Art collectors, or anyone interested in picking up a piece for themselves, have an immense choice in the capital, but it’s not all about high-value pieces. The Affordable Art Fair (22-25 Oct.) inspires people to discover contemporary art without having to feel like they’re the next Charles Saatchi; there are pieces from just £40. Moniker Art Fair (15-18 Oct.) is an unconventional gathering of contemporary artists firmly embedded in urban culture.
Faced with so much choice this month, what should first-time art buyers look out for, and how should they make a decision? Here are a few insider tips from those in the know. Happy hunting!
1 – Ask Questions
It’s important to get as much information as possible (after all, you wouldn’t buy a holiday or a car without doing some research). And the art world is crammed with interesting, knowledgeable people. "Whether you’re at an art fair or private gallery, have a chat to the curator or gallery owner. You shouldn’t feel intimated—no question is a wrong question," advises Nicky Wheeler, the brand director at Affordable Art Fair.
Patrick Perrin, the curator of the art, design and decorative arts fair PAD London (14-18 Oct.), agrees: "Visit art fairs, galleries and museums—anything that will further your knowledge of art and will help define your taste."
Nicola Lees, the curator at Frieze Projects, also appreciates the quantity and quality that’s available in London: "I’ve always been inspired by the diversity as well as its vibrant nature. The city has spoilt me with a constant access to culture which I feel is so important, in terms of the major public institutions that are free and accessible to all."

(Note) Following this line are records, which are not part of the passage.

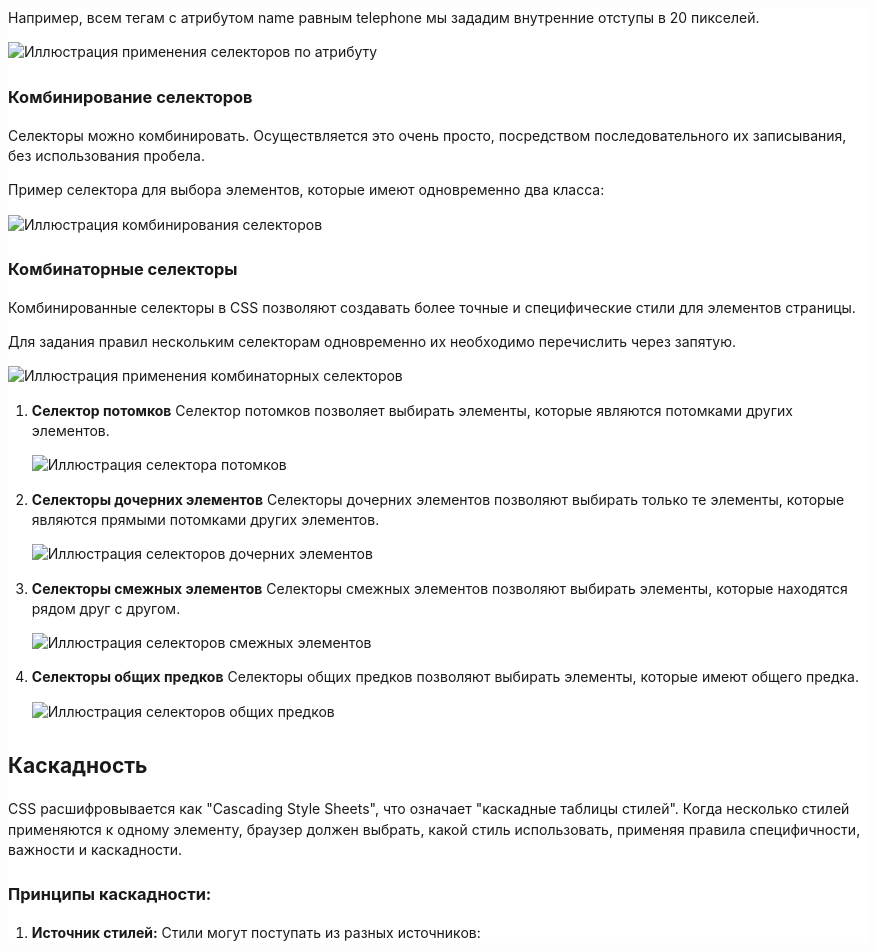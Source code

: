 Например, всем тегам с атрибутом name равным telephone мы зададим внутренние отступы в 20 пикселей.

![Иллюстрация применения селекторов по атрибуту](/web-course-site/selectors/image13.png)

### Комбинирование селекторов

Селекторы можно комбинировать. Осуществляется это очень просто, посредством последовательного их записывания, без использования пробела.

Пример селектора для выбора элементов, которые имеют одновременно два класса:

![Иллюстрация комбинирования селекторов](/web-course-site/selectors/image14.png)

### Комбинаторные селекторы

Комбинированные селекторы в CSS позволяют создавать более точные и специфические стили для элементов страницы.

Для задания правил нескольким селекторам одновременно их необходимо перечислить через запятую.

![Иллюстрация применения комбинаторных селекторов](/web-course-site/selectors/image15.png)

1. **Селектор потомков**
   Селектор потомков позволяет выбирать элементы, которые являются потомками других элементов.

    ![Иллюстрация селектора потомков](/web-course-site/selectors/image16.png)

2. **Селекторы дочерних элементов**
   Селекторы дочерних элементов позволяют выбирать только те элементы, которые являются прямыми потомками других элементов.

    ![Иллюстрация селекторов дочерних элементов](/web-course-site/selectors/image17.png)

3. **Селекторы смежных элементов**
   Селекторы смежных элементов позволяют выбирать элементы, которые находятся рядом друг с другом.

    ![Иллюстрация селекторов смежных элементов](/web-course-site/selectors/image18.png)

4. **Селекторы общих предков**
   Селекторы общих предков позволяют выбирать элементы, которые имеют общего предка.

    ![Иллюстрация селекторов общих предков](/web-course-site/selectors/image19.png)

## Каскадность

CSS расшифровывается как "Cascading Style Sheets", что означает "каскадные таблицы стилей". Когда несколько стилей применяются к одному элементу, браузер должен выбрать, какой стиль использовать, применяя правила специфичности, важности и каскадности.

### Принципы каскадности:

1. **Источник стилей:**
   Стили могут поступать из разных источников:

In addition to London’s major galleries, don’t forget the clusters of small commercial galleries; Cork Street in Mayfair has been the focal point of a thriving arts trade for decades and, more recently, Redchurch Street in Shoreditch is a gathering spot for young contemporary artists.
2 – Get to Know an Artist
It helps—and certainly makes the buying process more interesting—to get to know and follow the career of an artist, especially if they’re an up-and-coming name. Some fairs are perfectly suited for this; for example, The Other Art Fair (15-18 Oct.), offers visitors the opportunity to buy directly from unsigned, lesser-known artists. Its director Ryan Stanier adds: 'Do your homework on the artist and learn about their practice.'
Another fair where you can get closer to the creator is Moniker, founded by "skateboarder turned art dealer" Frankie Shea. "We’re a small, unique operation and it all feels a little like family. With Moniker, we like to encourage people to support artists in their long-term careers. It’s great to attend shows and events by the artists you like and want to support. That’s also what helps make great artists’ careers accelerate."

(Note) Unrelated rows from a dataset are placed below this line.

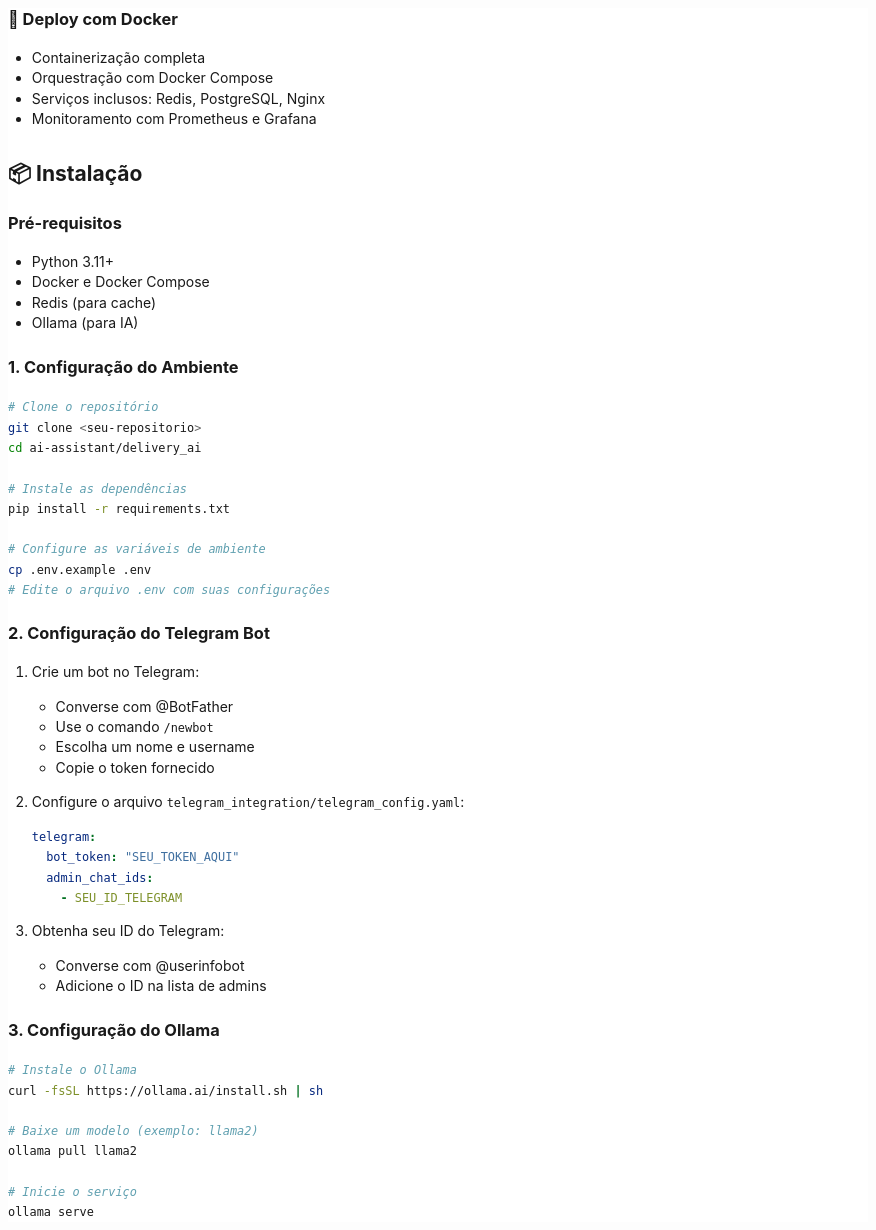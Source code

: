 ### 🐳 Deploy com Docker
- Containerização completa
- Orquestração com Docker Compose
- Serviços inclusos: Redis, PostgreSQL, Nginx
- Monitoramento com Prometheus e Grafana

## 📦 Instalação

### Pré-requisitos
- Python 3.11+
- Docker e Docker Compose
- Redis (para cache)
- Ollama (para IA)

### 1. Configuração do Ambiente

```bash
# Clone o repositório
git clone <seu-repositorio>
cd ai-assistant/delivery_ai

# Instale as dependências
pip install -r requirements.txt

# Configure as variáveis de ambiente
cp .env.example .env
# Edite o arquivo .env com suas configurações
```

### 2. Configuração do Telegram Bot

1. Crie um bot no Telegram:
   - Converse com @BotFather
   - Use o comando `/newbot`
   - Escolha um nome e username
   - Copie o token fornecido

2. Configure o arquivo `telegram_integration/telegram_config.yaml`:
   ```yaml
   telegram:
     bot_token: "SEU_TOKEN_AQUI"
     admin_chat_ids:
       - SEU_ID_TELEGRAM
   ```

3. Obtenha seu ID do Telegram:
   - Converse com @userinfobot
   - Adicione o ID na lista de admins

### 3. Configuração do Ollama

```bash
# Instale o Ollama
curl -fsSL https://ollama.ai/install.sh | sh

# Baixe um modelo (exemplo: llama2)
ollama pull llama2

# Inicie o serviço
ollama serve
```
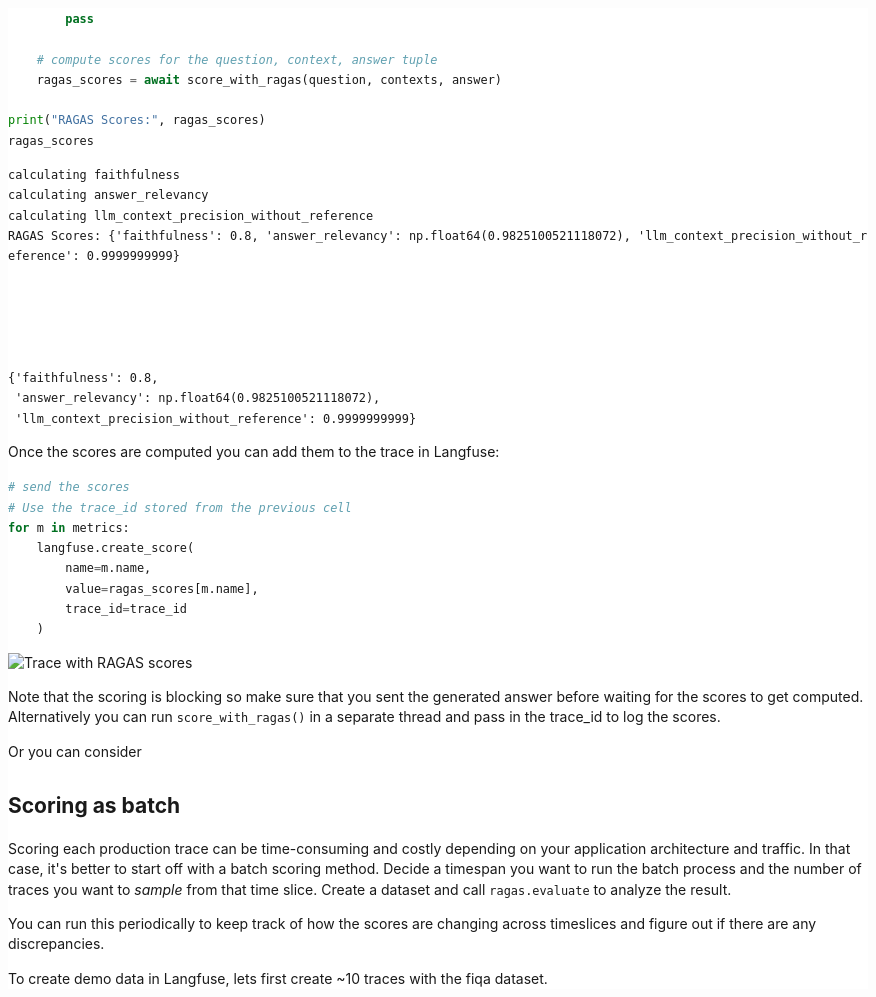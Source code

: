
 ```python
        pass

    # compute scores for the question, context, answer tuple
    ragas_scores = await score_with_ragas(question, contexts, answer)

print("RAGAS Scores:", ragas_scores)
ragas_scores
```

    calculating faithfulness
    calculating answer_relevancy
    calculating llm_context_precision_without_reference
    RAGAS Scores: {'faithfulness': 0.8, 'answer_relevancy': np.float64(0.9825100521118072), 'llm_context_precision_without_reference': 0.9999999999}





    {'faithfulness': 0.8,
     'answer_relevancy': np.float64(0.9825100521118072),
     'llm_context_precision_without_reference': 0.9999999999}

Once the scores are computed you can add them to the trace in Langfuse:

```python
# send the scores
# Use the trace_id stored from the previous cell
for m in metrics:
    langfuse.create_score(
        name=m.name,
        value=ragas_scores[m.name],
        trace_id=trace_id
    )
```

![Trace with RAGAS scores](https://langfuse.com/images/docs/ragas-trace-score.png)

Note that the scoring is blocking so make sure that you sent the generated answer before waiting for the scores to get computed. Alternatively you can run `score_with_ragas()` in a separate thread and pass in the trace_id to log the scores.

Or you can consider

## Scoring as batch

Scoring each production trace can be time-consuming and costly depending on your application architecture and traffic. In that case, it's better to start off with a batch scoring method. Decide a timespan you want to run the batch process and the number of traces you want to _sample_ from that time slice. Create a dataset and call `ragas.evaluate` to analyze the result.

You can run this periodically to keep track of how the scores are changing across timeslices and figure out if there are any discrepancies.

To create demo data in Langfuse, lets first create ~10 traces with the fiqa dataset.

3 – Buy What You Can Afford
Go with a budget prepared and try to stick to that. To get the best bang for your buck, you’ll find that art and antique fairs represent good value—as do London’s neighbourhoods where a large volume of dealers gather; for example, Portobello Road or Grays Antiques Market. The Affordable Art Fair specialises in more accessibly priced art, its raison d’etre being to make it as easy as possible for first-time buyers. Nicky Wheeler suggests: "Ask also about payment installments; many galleries offer installment plans to make buying easier, and bear in mind that you could haggle—within reason!"
4 – Buy What You Like
It sounds obvious, but it’s crucial to buy art that you’re happy to have on show. "Don’t start with the intention of collecting; start with the intention of appreciating items you really engage with, visually and emotionally, and those that will decorate your home so you can enjoy them every day," is the advice from Pippa Roberts, an expert with the Decorative Antiques And Textiles Fair (29 Sep-4 Oct.). And Ryan Stanier agrees that it’s not about the price tag. 'The most important thing is to buy if you like the work. That way if it doesn’t succeed as a "good investment" financially, at least you get to enjoy it.'
5 – Size Isn't Everything!
If you’re buying to invest, don’t always think about finding the biggest piece – sometimes small is beautiful. 'If you have collecting in mind, always buy the best example you can afford. For example, a very good if very small painting will usually appreciate in value better than a large but unfinished sketch; the same can be said for a small work by a well-regarded artist rather than a large work by an unknown,' suggests Pippa Roberts. Artwork and antiques that are superbly made with great attention to detail, whatever the size, are more likely to be of value in the future.
Enjoy London's Art Tours
Get a taste of the National Gallery’s entire collection without eating into too much of your time with a free one-hour guided tour.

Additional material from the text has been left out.